By Isabel Hicks | Illustration by Xixi Qin
Internet access — the thing whose very existence used to antagonize boomers as their kids became screen-agers and stopped talking to them — now serves as the skeleton for the fractured new reality of the coronavirus era.
Even with its students now scattered across the globe, the Colorado College community is stronger than ever. From themed newsletters to book clubs and Zoom birthday parties, here are some of the unique ways CC students are staying in touch amidst the pandemic.
Old Town — the residential community of Bemis, Ticknor, McGregor, and Montgomery dorms — is spearheading a project to put together a weekly meme newsletter to distribute every Friday. The idea is the brainchild of Cody Porter, who is the Residential Life Coordinator (RLC) of Old Town. “I’d like to compile a newsletter ‘timeline’ of the hottest memes of 2020 you find/create,” they wrote in an email to their residents. “I also think that it would be really cool to showcase anything that you’re getting accomplished or infusing your creativity in to find connection in community that way, as well.”
Porter asked that none of the memes are “outrageously inappropriate” and also stressed that COVID-19 related memes will get their own separate newsletter, in case people are sensitive to those. The bottom line? “I think that we could all use a laugh and an opportunity to connect with others,” they said. Old Town residents are eagerly watching their inbox for the first collection of memes.
An Outdoor Ed inspired book club was launched a few days ago by senior Cody Leong. After an Outdoor Ed listserv email to gauge interest was sent out, 15 students from all walks of life expressed a desire to be involved in the online book club. On Tuesday, the club decided via Google Forms that their first read would be “Desert Solitaire” by Edward Abbey, a story about an environmentalist’s transformative experience as a park ranger in Arches National Park, Utah. The book has been described as “an uncommonly beautiful love letter to solitude and the spiritual rewards of getting lost.” The discussion of the book is tentatively scheduled for Sunday, April 19 at 7 p.m. MST. Anyone can still join and is welcome — email Cody at firstname.lastname@example.org to stay in the loop.

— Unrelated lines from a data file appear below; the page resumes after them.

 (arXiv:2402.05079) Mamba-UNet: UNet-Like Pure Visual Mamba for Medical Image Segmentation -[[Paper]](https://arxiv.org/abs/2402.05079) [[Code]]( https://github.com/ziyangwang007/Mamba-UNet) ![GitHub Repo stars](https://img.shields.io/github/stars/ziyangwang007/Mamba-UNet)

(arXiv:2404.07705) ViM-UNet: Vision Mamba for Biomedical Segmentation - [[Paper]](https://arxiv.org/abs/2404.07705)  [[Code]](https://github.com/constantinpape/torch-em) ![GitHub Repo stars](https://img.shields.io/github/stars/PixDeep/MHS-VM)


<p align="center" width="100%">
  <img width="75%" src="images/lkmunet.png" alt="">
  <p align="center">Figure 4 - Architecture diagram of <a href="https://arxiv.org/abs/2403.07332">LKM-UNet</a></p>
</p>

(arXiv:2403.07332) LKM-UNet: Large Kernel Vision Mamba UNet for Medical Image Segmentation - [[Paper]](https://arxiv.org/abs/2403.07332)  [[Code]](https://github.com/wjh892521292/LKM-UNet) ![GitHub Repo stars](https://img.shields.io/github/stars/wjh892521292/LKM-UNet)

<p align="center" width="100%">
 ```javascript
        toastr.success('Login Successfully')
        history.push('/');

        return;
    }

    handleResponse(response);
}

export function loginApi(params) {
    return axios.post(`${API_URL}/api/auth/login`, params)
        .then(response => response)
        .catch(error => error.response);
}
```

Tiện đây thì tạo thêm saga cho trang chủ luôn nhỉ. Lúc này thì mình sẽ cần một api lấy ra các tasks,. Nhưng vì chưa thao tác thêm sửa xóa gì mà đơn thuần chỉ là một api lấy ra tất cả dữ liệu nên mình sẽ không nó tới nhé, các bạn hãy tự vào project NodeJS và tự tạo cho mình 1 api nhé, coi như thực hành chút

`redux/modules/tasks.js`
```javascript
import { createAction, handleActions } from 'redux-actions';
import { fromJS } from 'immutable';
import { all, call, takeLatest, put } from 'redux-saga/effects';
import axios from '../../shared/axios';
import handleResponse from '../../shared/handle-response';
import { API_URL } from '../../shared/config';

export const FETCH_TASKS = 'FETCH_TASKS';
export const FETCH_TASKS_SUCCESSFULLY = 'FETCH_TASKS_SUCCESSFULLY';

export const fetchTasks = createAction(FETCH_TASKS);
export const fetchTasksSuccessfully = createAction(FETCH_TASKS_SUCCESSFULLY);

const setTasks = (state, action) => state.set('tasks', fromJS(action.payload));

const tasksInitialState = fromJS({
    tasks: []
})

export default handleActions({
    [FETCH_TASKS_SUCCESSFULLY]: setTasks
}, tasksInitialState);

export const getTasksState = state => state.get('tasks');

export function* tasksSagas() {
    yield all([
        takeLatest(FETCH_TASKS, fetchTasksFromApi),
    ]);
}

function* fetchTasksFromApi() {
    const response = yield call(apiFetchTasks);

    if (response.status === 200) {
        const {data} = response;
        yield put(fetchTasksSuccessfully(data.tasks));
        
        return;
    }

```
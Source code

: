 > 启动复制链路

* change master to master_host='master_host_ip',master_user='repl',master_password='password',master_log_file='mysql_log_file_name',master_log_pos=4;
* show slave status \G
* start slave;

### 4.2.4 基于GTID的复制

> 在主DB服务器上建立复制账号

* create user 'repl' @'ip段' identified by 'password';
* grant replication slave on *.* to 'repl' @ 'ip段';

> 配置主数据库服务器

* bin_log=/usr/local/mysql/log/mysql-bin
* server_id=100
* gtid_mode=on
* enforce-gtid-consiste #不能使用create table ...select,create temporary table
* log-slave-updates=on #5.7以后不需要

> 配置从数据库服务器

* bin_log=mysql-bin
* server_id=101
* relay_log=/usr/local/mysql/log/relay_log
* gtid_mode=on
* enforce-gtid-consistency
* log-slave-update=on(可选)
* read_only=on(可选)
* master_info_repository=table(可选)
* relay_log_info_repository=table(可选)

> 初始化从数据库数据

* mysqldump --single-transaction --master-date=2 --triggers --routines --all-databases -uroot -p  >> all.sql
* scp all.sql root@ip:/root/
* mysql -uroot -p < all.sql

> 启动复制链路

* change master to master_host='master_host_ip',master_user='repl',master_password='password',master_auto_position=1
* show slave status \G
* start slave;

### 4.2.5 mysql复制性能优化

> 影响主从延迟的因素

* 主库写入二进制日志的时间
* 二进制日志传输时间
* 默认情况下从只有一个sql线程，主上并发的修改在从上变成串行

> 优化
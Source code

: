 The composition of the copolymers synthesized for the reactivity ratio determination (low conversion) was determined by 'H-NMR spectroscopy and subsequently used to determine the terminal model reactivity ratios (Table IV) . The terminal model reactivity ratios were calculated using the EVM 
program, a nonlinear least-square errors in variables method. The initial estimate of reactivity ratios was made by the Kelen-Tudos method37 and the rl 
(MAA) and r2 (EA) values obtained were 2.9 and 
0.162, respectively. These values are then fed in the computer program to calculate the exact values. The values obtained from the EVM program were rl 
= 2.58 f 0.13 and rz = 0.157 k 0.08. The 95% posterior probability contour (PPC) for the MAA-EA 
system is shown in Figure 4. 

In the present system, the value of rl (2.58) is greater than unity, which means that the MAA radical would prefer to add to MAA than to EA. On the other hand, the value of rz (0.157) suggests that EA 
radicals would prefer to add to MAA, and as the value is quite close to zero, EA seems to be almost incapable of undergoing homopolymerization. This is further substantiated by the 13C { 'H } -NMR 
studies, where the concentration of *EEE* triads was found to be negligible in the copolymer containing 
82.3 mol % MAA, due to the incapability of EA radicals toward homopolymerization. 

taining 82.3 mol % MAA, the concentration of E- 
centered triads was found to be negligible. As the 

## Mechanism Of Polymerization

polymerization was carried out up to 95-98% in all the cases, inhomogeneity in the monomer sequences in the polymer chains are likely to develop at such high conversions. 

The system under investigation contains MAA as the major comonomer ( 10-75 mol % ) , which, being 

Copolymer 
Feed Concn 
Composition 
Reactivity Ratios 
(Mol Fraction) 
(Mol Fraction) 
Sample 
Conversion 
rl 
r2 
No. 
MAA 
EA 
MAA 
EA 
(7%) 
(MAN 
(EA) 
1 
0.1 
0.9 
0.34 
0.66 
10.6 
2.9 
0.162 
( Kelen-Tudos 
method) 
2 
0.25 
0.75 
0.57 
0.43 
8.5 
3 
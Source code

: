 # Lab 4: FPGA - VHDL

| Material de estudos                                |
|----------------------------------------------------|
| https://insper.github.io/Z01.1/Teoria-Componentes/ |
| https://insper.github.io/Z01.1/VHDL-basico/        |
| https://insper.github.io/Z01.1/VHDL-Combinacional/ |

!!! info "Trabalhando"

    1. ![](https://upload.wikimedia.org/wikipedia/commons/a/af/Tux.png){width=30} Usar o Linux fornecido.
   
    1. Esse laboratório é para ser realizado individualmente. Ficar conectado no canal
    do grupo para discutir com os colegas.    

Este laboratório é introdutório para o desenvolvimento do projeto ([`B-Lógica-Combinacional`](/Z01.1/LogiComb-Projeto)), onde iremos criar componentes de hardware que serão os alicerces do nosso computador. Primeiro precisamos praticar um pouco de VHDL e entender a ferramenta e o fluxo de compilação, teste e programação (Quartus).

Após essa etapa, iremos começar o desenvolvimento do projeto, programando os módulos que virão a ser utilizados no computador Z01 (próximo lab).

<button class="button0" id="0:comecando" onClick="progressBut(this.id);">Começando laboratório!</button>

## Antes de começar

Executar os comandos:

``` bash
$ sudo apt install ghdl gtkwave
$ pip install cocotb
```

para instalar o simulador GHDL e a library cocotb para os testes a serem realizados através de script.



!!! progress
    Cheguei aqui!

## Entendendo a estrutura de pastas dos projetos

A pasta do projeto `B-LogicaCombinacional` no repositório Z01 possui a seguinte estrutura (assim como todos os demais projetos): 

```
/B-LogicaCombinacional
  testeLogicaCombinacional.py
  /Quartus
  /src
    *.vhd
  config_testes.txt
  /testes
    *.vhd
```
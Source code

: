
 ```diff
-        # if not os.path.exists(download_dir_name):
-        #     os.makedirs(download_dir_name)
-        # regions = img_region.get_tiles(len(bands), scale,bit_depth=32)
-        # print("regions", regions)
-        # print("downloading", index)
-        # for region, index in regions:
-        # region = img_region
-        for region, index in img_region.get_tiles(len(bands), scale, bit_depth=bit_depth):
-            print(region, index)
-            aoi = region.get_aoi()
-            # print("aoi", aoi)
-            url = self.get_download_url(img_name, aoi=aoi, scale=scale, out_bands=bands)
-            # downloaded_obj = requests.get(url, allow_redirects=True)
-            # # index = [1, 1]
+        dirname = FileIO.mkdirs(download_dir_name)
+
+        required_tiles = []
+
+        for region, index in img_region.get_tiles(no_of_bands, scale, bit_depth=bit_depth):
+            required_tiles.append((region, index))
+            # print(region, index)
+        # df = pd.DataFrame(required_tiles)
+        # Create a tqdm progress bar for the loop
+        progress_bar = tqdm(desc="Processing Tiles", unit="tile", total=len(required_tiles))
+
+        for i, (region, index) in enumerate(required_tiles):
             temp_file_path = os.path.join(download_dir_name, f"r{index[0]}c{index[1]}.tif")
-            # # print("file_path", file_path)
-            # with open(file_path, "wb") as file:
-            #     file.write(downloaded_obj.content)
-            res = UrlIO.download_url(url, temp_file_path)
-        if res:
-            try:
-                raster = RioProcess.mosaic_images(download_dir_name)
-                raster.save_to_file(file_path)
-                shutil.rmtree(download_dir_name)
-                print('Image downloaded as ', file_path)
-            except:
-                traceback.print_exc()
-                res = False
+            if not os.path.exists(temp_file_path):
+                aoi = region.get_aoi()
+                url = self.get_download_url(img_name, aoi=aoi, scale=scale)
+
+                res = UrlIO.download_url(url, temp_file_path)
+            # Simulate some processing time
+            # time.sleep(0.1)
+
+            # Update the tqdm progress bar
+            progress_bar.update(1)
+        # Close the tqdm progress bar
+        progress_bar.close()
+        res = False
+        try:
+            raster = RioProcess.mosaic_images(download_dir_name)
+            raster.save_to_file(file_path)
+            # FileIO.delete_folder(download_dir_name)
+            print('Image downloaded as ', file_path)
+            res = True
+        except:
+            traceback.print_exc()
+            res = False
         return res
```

Nik Chapleski ’21, a sociology major and dedicated artist, is staying connected with friends through competitive drawing games. “I made [my friends] download Draw Something,” they said. “It’s been so fun.” Draw Something is an app where people can connect with friends and play a Pictionary-esque game where one person has to draw a given word and the other person has to guess what they’re drawing. The app is notoriously addictive, and an effective time-passer.
Helen Lenski ’22 said that she FaceTimed her friend and they played each other in the Webkinz tournament arena. Nayeli Pena ’22 indulges in old-school computer games as well, passing her time playing Club Penguin with her friends over Zoom.
The Colorado Springs Fine Arts Center (FAC) at Colorado College has recently launched an eMuseum where you can browse the museum’s permanent collection from your computer at home, free of charge. Some of the exhibits include “Selections from the Collection,” a comprehensive gathering of curators and guests’ favorite pieces, and “O Beautiful! Shifting Landscapes of the Pikes Peak Region,” a wide array of art depicting familiar sights of Colorado Springs. If you’ve spent any time at the FAC, you’re sure to recognize your favorite pieces now in online form.
Pardes Lyons-Warren ’22 said that Strata, the club frisbee team she plays on, had a Zoom meeting where they played a Kahoot game. The twist? All of the questions were about the team members and their lives. Kahoot is a quiz platform normally used in academic settings to test students on material, but Strata gave the game a unique, personalized twist to stay connected with its members from a distance.
For the early birds, Morning Meditation and Muffins continues every Thursday at 8 a.m. MST over Zoom. “This is an opportunity to connect with oneself, to ground oneself in stillness before the start of the day,” the email blurb discloses. Studies find meditation is associated with many positive health effects, from decreased anxiety to a longer attention span and better memory. The virtual meditation is BYOM — bring your own muffin.
Sophie Cardin ’22 had a musical jam session over Zoom with her friends. They decided to make things more interesting by “using instruments we mostly [didn’t] know how to play,” Cardin shared.
Creativity and Innovation is providing an outlet for creative energy by hosting weekly “Creative Mondays” from 3 to 5 p.m. MST over Zoom. All you have to bring, they said, is your willing spirit. People can work on art of any form while conversing with other creative thinkers, swapping ideas, or just hanging out. What better time to perfect your painting skills than mandatory quarantine?
In a 20-second-long Youtube video released last weekend, journalism professor Steve Hayward offered some quick words of encouragement to the CC community:
“Colorado College is a special place. But it’s not that place that makes us a community,” Hayward said. “What makes us a community is not where we are — it’s who we are.”
CC students are proving that Professor Hayward couldn’t be more right. Even though we’re geographically separated for the time being, every story of friends adapting to this new virtual lifestyle provides a little bit more encouragement that together, we will get through this.
To appropriate the infamous words of Timothy Leary: turn on, tune in … and Zoom on.